[What to work on]: Restate each of the lines given below, word for word.
=====
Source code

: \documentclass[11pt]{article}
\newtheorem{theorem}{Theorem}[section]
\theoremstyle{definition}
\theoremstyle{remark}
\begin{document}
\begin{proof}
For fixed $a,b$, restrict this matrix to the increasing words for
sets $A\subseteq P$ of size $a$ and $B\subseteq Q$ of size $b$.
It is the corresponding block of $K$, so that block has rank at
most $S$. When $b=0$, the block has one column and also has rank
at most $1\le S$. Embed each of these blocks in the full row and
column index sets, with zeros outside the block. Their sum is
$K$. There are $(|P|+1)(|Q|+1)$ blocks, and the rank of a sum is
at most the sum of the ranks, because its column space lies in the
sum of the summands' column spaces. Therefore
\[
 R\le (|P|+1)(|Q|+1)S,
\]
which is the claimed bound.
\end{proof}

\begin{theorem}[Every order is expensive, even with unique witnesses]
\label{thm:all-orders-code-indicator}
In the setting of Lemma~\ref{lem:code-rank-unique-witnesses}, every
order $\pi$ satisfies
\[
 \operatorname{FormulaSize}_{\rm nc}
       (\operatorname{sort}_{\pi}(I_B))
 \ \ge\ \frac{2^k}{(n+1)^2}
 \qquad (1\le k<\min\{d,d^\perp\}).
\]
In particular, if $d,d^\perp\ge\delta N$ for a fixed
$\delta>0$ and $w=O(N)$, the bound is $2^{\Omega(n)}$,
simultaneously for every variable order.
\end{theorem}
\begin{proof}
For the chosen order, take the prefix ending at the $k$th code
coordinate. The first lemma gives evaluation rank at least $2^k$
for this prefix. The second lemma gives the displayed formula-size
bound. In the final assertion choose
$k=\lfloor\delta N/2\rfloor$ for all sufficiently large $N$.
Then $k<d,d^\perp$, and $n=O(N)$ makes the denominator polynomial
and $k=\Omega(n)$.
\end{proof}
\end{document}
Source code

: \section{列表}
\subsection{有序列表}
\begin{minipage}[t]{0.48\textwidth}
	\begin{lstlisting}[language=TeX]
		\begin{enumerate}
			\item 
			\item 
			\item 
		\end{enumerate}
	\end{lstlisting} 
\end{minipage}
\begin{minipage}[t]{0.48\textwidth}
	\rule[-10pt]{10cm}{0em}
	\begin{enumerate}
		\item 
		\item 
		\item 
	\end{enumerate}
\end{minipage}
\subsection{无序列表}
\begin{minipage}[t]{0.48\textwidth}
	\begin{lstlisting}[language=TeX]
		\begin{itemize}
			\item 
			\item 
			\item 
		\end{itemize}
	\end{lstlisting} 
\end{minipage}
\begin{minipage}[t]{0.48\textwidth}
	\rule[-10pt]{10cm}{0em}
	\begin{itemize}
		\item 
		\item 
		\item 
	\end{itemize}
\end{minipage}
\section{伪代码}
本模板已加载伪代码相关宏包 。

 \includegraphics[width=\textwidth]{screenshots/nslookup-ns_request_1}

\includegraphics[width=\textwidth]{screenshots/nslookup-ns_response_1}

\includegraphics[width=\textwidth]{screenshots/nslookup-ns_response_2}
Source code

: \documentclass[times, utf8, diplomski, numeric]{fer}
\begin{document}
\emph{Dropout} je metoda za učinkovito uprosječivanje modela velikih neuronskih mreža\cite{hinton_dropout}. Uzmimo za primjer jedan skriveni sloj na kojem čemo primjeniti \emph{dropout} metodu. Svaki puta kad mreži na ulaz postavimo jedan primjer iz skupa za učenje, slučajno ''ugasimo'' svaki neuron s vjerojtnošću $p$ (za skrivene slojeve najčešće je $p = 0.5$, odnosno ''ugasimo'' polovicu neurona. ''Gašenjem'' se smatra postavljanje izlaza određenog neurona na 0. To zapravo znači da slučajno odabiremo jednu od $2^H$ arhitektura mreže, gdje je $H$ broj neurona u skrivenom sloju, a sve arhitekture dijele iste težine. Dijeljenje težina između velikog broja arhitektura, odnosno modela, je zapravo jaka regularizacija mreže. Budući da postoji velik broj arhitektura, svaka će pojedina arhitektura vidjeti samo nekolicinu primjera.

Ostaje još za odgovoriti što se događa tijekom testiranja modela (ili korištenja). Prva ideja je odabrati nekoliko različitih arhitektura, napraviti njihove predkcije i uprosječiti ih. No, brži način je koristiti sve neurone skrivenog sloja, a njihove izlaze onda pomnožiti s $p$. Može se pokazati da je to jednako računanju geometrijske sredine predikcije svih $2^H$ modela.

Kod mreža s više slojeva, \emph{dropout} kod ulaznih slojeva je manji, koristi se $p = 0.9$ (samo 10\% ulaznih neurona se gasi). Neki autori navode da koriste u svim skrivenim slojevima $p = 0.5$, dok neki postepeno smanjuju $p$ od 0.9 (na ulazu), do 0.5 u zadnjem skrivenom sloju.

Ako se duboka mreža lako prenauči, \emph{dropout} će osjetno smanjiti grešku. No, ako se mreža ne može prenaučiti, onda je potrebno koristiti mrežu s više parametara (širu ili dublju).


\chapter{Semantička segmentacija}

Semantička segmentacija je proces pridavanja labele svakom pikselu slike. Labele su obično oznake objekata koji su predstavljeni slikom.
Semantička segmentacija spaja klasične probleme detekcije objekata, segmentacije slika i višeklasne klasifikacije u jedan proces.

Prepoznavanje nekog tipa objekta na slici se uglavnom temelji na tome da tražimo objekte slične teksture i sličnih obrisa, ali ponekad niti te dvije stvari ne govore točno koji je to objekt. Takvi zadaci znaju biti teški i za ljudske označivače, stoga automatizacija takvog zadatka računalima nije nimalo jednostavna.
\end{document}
=====
[Exercise response]:
Source code

: \documentclass[11pt]{article}
\newtheorem{theorem}{Theorem}[section]
\theoremstyle{definition}
\theoremstyle{remark}
\begin{document}
\begin{proof}
For fixed $a,b$, restrict this matrix to the increasing words for
sets $A\subseteq P$ of size $a$ and $B\subseteq Q$ of size $b$.
It is the corresponding block of $K$, so that block has rank at
most $S$. When $b=0$, the block has one column and also has rank
at most $1\le S$. Embed each of these blocks in the full row and
column index sets, with zeros outside the block. Their sum is
$K$. There are $(|P|+1)(|Q|+1)$ blocks, and the rank of a sum is
at most the sum of the ranks, because its column space lies in the
sum of the summands' column spaces. Therefore
\[
 R\le (|P|+1)(|Q|+1)S,
\]
which is the claimed bound.
\end{proof}

\begin{theorem}[Every order is expensive, even with unique witnesses]
\label{thm:all-orders-code-indicator}
In the setting of Lemma~\ref{lem:code-rank-unique-witnesses}, every
order $\pi$ satisfies
\[
 \operatorname{FormulaSize}_{\rm nc}
       (\operatorname{sort}_{\pi}(I_B))
 \ \ge\ \frac{2^k}{(n+1)^2}
 \qquad (1\le k<\min\{d,d^\perp\}).
\]
In particular, if $d,d^\perp\ge\delta N$ for a fixed
$\delta>0$ and $w=O(N)$, the bound is $2^{\Omega(n)}$,
simultaneously for every variable order.
\end{theorem}
\begin{proof}
For the chosen order, take the prefix ending at the $k$th code
coordinate. The first lemma gives evaluation rank at least $2^k$
for this prefix. The second lemma gives the displayed formula-size
bound. In the final assertion choose
$k=\lfloor\delta N/2\rfloor$ for all sufficiently large $N$.
Then $k<d,d^\perp$, and $n=O(N)$ makes the denominator polynomial
and $k=\Omega(n)$.
\end{proof}
\end{document}
Source code

: \section{列表}
\subsection{有序列表}
\begin{minipage}[t]{0.48\textwidth}
	\begin{lstlisting}[language=TeX]
		\begin{enumerate}
			\item 
			\item 
			\item 
		\end{enumerate}
	\end{lstlisting} 
\end{minipage}
\begin{minipage}[t]{0.48\textwidth}
	\rule[-10pt]{10cm}{0em}
	\begin{enumerate}
		\item 
		\item 
		\item 
	\end{enumerate}
\end{minipage}
\subsection{无序列表}
\begin{minipage}[t]{0.48\textwidth}
	\begin{lstlisting}[language=TeX]
		\begin{itemize}
			\item 
			\item 
			\item 
		\end{itemize}
	\end{lstlisting} 
\end{minipage}
\begin{minipage}[t]{0.48\textwidth}
	\rule[-10pt]{10cm}{0em}
	\begin{itemize}
		\item 
		\item 
		\item 
	\end{itemize}
\end{minipage}
\section{伪代码}
本模板已加载伪代码相关宏包 。

 \includegraphics[width=\textwidth]{screenshots/nslookup-ns_request_1}

\includegraphics[width=\textwidth]{screenshots/nslookup-ns_response_1}

\includegraphics[width=\textwidth]{screenshots/nslookup-ns_response_2}
Source code

: \documentclass[times, utf8, diplomski, numeric]{fer}
\begin{document}
\emph{Dropout} je metoda za učinkovito uprosječivanje modela velikih neuronskih mreža\cite{hinton_dropout}. Uzmimo za primjer jedan skriveni sloj na kojem čemo primjeniti \emph{dropout} metodu. Svaki puta kad mreži na ulaz postavimo jedan primjer iz skupa za učenje, slučajno ''ugasimo'' svaki neuron s vjerojtnošću $p$ (za skrivene slojeve najčešće je $p = 0.5$, odnosno ''ugasimo'' polovicu neurona. ''Gašenjem'' se smatra postavljanje izlaza određenog neurona na 0. To zapravo znači da slučajno odabiremo jednu od $2^H$ arhitektura mreže, gdje je $H$ broj neurona u skrivenom sloju, a sve arhitekture dijele iste težine. Dijeljenje težina između velikog broja arhitektura, odnosno modela, je zapravo jaka regularizacija mreže. Budući da postoji velik broj arhitektura, svaka će pojedina arhitektura vidjeti samo nekolicinu primjera.

Ostaje još za odgovoriti što se događa tijekom testiranja modela (ili korištenja). Prva ideja je odabrati nekoliko različitih arhitektura, napraviti njihove predkcije i uprosječiti ih. No, brži način je koristiti sve neurone skrivenog sloja, a njihove izlaze onda pomnožiti s $p$. Može se pokazati da je to jednako računanju geometrijske sredine predikcije svih $2^H$ modela.

Kod mreža s više slojeva, \emph{dropout} kod ulaznih slojeva je manji, koristi se $p = 0.9$ (samo 10\% ulaznih neurona se gasi). Neki autori navode da koriste u svim skrivenim slojevima $p = 0.5$, dok neki postepeno smanjuju $p$ od 0.9 (na ulazu), do 0.5 u zadnjem skrivenom sloju.

Ako se duboka mreža lako prenauči, \emph{dropout} će osjetno smanjiti grešku. No, ako se mreža ne može prenaučiti, onda je potrebno koristiti mrežu s više parametara (širu ili dublju).


\chapter{Semantička segmentacija}

Semantička segmentacija je proces pridavanja labele svakom pikselu slike. Labele su obično oznake objekata koji su predstavljeni slikom.
Semantička segmentacija spaja klasične probleme detekcije objekata, segmentacije slika i višeklasne klasifikacije u jedan proces.

Prepoznavanje nekog tipa objekta na slici se uglavnom temelji na tome da tražimo objekte slične teksture i sličnih obrisa, ali ponekad niti te dvije stvari ne govore točno koji je to objekt. Takvi zadaci znaju biti teški i za ljudske označivače, stoga automatizacija takvog zadatka računalima nije nimalo jednostavna.
\end{document}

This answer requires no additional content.